How could bright-eyed Sam Darnold, fresh off his stirring performanc­e against the Cowboys, stand a chance? How could linebacker C.J. Mosely, back in the lineup after missing four weeks with a groin injury, fortify the defense enough to turn back Brady & Co.? And how could Jets coach Adam Gase, so focused on offense that last week he couldn’t recall the details of that incredible goalline stand against the Cowboys, stay up the 72-hours straight necessary to devise winning plays on the only side of the ball he knows to exist?

The Jets lost Sept. 22 at Gillette, 30-14. At least it wasn’t a shutout.

“It definitely hurts because the first time we played the Patriots, we didn’t have those key components,” Jets DL Leonard Williams said. “We thought that was the big reason why we lost bad and having those guys back, having a full roster coming off a big win last week against the Cowboys, we thought we had some momentum going into this game.”

All that momentum, stolen by the usual culprits.

“It sucks,” Darnold said more concisely.

In the first drive, the Jets’ defense was ineffectiv­e against the methodical Patriots, who took 16 plays, 8 minutes and 47 seconds, to score their first touchdown. Mosley jogged gently toward Sony Michel as the Patriots running back took the ball the final three yards, never threatenin­g a tackle.

The offense wasn’t any better. A recovered Darnold threw an intercepti­on from the Jet 10 to Patriots safety Devin McCourty, with field position so good that a stalled drive still yielded a field goal for a 10-0 Patriots lead.

By the end of the first quarter, the Patriots were up 17-0. By the end of the blitz-heavy second, a mic’d up Darnold said he was seeing ghosts and New England had a 24-0 edge.

Imagine that, the Grinch made a quarterbac­k see ghosts.
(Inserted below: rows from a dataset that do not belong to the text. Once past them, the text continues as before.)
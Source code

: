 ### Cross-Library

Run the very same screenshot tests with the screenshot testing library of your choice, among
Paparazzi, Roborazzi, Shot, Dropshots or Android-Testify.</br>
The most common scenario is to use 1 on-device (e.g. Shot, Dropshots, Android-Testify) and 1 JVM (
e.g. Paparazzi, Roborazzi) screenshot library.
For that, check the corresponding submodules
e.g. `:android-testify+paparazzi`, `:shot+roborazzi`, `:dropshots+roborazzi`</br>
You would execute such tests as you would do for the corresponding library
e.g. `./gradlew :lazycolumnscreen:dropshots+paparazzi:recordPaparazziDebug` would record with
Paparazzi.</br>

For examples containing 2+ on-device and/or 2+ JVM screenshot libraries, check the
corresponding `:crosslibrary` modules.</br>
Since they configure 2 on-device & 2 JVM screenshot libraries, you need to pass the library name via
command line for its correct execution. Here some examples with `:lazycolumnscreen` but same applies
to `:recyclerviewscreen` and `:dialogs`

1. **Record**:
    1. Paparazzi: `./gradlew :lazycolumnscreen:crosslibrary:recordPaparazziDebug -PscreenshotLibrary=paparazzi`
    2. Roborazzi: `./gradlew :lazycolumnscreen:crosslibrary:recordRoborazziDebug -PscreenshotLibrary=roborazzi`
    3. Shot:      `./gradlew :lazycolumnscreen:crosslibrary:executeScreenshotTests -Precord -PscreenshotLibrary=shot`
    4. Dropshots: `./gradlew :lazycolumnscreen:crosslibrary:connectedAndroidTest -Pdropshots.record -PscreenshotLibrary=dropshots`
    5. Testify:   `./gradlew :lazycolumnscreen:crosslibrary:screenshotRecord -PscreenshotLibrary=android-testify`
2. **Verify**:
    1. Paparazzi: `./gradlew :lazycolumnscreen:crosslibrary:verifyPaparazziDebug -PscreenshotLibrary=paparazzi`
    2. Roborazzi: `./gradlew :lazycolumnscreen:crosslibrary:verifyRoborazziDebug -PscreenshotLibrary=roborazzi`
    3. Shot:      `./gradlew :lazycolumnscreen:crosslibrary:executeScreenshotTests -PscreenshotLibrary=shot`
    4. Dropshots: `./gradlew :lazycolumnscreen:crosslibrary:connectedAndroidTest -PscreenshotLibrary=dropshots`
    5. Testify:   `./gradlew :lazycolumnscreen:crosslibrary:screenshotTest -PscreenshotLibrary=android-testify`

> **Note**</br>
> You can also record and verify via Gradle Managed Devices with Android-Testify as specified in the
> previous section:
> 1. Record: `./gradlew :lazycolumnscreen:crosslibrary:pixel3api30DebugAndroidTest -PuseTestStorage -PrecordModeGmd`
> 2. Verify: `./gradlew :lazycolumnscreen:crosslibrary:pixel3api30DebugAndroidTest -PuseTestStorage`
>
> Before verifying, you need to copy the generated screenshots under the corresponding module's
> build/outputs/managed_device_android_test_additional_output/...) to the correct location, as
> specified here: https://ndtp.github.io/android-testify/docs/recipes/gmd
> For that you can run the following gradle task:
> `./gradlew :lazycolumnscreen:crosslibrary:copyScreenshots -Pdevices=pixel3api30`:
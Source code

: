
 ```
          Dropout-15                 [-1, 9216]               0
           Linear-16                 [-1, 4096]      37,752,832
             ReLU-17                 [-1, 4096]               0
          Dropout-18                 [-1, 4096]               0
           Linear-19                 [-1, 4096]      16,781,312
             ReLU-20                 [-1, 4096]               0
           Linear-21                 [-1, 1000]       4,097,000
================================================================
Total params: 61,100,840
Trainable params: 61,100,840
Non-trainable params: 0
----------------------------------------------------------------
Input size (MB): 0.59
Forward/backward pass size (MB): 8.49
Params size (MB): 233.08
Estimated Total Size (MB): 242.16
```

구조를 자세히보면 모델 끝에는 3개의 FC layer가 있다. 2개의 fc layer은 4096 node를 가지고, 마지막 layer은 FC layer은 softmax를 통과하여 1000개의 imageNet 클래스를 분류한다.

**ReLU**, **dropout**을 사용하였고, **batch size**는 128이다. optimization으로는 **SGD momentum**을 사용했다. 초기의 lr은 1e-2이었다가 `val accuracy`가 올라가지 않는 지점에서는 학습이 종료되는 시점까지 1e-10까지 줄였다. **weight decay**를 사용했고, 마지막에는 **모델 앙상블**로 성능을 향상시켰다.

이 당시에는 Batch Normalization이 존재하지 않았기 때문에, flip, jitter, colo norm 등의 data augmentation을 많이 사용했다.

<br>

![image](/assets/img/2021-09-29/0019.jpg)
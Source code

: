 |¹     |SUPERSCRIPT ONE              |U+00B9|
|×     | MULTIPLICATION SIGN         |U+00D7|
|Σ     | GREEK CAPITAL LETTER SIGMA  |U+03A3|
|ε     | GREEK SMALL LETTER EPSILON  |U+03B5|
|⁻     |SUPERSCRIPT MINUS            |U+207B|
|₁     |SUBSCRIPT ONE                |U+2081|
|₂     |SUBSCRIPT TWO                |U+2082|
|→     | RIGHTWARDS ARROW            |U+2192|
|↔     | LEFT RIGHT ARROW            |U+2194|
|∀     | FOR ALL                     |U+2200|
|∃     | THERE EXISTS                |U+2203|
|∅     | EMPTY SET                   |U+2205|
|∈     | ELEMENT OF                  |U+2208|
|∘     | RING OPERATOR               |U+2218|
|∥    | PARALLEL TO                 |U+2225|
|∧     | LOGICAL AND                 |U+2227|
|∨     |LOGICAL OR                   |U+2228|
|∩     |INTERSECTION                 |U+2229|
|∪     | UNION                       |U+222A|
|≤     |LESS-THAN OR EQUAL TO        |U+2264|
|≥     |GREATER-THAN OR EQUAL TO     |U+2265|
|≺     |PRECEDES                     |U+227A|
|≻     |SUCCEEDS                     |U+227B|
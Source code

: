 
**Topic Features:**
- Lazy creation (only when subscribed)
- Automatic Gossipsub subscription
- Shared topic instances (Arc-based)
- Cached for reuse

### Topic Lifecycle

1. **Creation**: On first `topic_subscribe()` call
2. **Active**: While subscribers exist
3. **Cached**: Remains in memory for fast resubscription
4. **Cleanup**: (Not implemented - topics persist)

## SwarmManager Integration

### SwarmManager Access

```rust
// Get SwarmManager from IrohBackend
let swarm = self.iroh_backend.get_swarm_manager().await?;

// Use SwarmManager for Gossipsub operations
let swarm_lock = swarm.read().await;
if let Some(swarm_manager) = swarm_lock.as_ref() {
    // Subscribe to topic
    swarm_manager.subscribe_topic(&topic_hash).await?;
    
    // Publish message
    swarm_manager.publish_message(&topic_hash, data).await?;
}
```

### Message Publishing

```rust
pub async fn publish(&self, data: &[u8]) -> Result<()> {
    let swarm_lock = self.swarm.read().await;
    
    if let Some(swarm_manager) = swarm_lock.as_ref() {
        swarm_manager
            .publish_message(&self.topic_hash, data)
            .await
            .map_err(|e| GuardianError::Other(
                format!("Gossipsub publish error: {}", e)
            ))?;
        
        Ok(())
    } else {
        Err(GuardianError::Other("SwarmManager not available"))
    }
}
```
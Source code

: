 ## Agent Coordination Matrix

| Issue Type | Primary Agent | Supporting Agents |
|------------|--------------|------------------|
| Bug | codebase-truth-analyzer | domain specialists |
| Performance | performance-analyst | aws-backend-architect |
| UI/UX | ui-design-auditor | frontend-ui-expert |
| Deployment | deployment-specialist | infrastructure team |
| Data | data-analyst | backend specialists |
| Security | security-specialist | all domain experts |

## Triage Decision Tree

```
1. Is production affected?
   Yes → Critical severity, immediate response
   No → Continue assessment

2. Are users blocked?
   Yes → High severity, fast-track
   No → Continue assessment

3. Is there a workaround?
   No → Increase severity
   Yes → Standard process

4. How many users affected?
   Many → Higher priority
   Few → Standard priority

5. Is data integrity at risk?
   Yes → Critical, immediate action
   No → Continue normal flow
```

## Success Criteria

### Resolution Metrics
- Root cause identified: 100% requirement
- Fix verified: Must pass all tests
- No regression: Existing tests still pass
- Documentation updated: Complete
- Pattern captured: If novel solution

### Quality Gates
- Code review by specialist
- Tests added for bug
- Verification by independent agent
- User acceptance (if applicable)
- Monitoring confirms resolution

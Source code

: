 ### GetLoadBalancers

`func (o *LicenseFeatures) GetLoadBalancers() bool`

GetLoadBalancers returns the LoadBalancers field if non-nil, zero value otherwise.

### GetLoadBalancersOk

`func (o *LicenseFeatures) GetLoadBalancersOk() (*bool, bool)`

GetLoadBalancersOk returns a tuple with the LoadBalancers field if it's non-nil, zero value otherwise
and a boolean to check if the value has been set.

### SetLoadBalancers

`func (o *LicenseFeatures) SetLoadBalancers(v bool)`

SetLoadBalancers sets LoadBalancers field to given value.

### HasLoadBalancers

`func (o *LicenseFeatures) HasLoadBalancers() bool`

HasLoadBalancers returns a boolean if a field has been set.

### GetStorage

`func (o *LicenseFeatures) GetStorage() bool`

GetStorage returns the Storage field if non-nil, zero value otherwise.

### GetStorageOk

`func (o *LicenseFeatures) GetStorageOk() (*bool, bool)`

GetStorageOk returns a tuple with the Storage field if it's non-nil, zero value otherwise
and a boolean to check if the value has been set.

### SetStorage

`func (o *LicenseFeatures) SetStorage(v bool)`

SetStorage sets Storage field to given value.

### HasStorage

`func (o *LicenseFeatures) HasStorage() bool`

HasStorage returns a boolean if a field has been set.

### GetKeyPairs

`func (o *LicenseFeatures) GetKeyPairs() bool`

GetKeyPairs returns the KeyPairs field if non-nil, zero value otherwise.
Unlike the Giants, the Jets have a terrible track record of developing quarterbac­ks. Darnold is one with promise, when he is healthy. Against the Patriots, however, he looked shook. Gase considered pulling him, but kept thinking they’d put a drive together, something to build on for next week against Jacksonvil­le. But there was no joy in Jetsville.

“I’m just trying to figure out what’s going on in (Darnold‘s) head,” Gase said.

It’s one thing to have all your new toys stolen as you sleep, it’s another altogether to watch the Grinch ride in and start packing your stuff in front of you. And you can’t do anything about it.

Belichick was just doing what he normally does; exploit a team’s weaknesses and rattle a young quarterbac­k. Halfway through the third quarter, even diehard Jet fans, who lived through the Geno Smith era, who saw the Butt Fumble in person, started to head for the exits.

The Jets are now 1-5, the hoped for momentum springing from the Cowboys win has evaporated. Players need short memories to make it through the season, but the entire Jets fan base might want to forget this one as well.